Every line of the data that includes "کیوں" should be copied out.

[The data]
◆ ◆ ◆ ◆

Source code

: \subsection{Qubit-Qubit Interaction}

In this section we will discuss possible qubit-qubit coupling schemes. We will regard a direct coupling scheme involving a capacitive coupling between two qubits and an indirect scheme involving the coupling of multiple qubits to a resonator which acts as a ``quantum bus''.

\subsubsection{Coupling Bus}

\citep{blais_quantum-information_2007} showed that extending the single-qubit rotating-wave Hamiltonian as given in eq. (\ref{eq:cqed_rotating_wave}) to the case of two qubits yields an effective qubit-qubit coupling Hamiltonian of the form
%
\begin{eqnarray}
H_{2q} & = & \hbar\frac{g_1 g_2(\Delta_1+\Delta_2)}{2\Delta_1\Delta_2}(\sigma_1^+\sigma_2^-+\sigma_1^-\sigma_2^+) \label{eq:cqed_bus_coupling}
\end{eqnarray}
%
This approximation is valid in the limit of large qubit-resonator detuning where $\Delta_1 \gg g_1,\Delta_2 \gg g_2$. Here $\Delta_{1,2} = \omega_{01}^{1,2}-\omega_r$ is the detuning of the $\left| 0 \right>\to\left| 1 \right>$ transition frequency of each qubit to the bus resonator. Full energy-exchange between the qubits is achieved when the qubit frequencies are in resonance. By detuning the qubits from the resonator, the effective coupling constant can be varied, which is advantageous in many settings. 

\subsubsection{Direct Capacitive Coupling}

◆ ◆ ◆ ◆

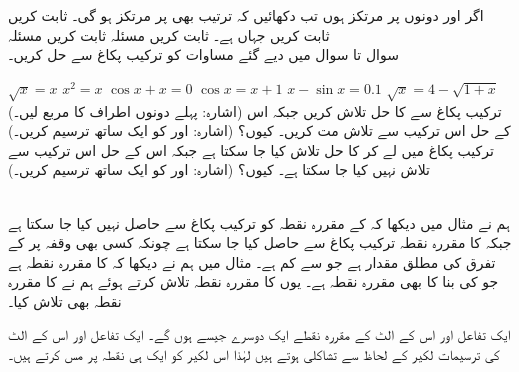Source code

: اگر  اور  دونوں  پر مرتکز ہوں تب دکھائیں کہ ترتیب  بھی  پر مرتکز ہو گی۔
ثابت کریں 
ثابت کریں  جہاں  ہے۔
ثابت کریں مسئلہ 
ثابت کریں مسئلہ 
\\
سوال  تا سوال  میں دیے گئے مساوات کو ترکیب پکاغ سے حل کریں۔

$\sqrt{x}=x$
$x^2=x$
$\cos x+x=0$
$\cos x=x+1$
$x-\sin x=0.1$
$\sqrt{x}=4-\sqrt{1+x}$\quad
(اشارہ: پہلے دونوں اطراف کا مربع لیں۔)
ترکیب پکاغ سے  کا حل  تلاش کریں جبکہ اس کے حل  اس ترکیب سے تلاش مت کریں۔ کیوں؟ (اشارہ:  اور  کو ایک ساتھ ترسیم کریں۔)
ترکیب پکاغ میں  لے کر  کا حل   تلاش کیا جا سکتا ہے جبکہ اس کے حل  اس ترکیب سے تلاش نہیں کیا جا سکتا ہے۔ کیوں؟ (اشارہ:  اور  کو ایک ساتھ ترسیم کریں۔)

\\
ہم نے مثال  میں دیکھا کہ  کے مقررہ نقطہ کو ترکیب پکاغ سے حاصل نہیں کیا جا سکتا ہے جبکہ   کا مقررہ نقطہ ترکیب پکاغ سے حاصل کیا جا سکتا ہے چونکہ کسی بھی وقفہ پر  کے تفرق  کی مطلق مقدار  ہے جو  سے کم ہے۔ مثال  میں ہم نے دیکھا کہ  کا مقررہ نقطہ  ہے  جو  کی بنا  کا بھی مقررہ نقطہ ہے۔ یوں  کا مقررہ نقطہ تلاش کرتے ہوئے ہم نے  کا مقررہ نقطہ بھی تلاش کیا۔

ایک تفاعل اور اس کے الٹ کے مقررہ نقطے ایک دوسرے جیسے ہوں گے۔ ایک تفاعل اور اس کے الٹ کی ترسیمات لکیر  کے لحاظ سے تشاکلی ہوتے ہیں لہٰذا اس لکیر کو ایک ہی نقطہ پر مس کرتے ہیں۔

◆ ◆ ◆ ◆

[Task response]
ترکیب پکاغ سے  کا حل  تلاش کریں جبکہ اس کے حل  اس ترکیب سے تلاش مت کریں۔ کیوں؟ (اشارہ:  اور  کو ایک ساتھ ترسیم کریں۔)
ترکیب پکاغ میں  لے کر  کا حل   تلاش کیا جا سکتا ہے جبکہ اس کے حل  اس ترکیب سے تلاش نہیں کیا جا سکتا ہے۔ کیوں؟ (اشارہ:  اور  کو ایک ساتھ ترسیم کریں۔)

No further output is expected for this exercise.